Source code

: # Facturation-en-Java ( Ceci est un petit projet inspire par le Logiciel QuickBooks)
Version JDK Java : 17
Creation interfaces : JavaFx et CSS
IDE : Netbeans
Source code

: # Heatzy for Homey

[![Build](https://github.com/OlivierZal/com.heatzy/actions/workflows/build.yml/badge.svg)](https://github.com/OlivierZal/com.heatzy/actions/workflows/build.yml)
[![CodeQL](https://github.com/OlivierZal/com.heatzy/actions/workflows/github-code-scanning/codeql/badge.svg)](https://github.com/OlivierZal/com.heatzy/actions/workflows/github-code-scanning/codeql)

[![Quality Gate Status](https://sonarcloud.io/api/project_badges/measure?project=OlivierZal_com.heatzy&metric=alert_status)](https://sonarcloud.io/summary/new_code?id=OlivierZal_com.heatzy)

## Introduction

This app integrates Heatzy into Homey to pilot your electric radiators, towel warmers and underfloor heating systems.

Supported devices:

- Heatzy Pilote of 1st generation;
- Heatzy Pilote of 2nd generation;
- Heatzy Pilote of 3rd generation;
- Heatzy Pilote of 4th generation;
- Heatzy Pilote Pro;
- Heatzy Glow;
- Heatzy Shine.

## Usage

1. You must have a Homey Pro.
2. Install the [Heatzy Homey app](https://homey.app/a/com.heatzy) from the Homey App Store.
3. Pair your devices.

Required action: From the listing, count how many lines contain the string "workflows", and answer with the number by itself.

Output of the exercise: 2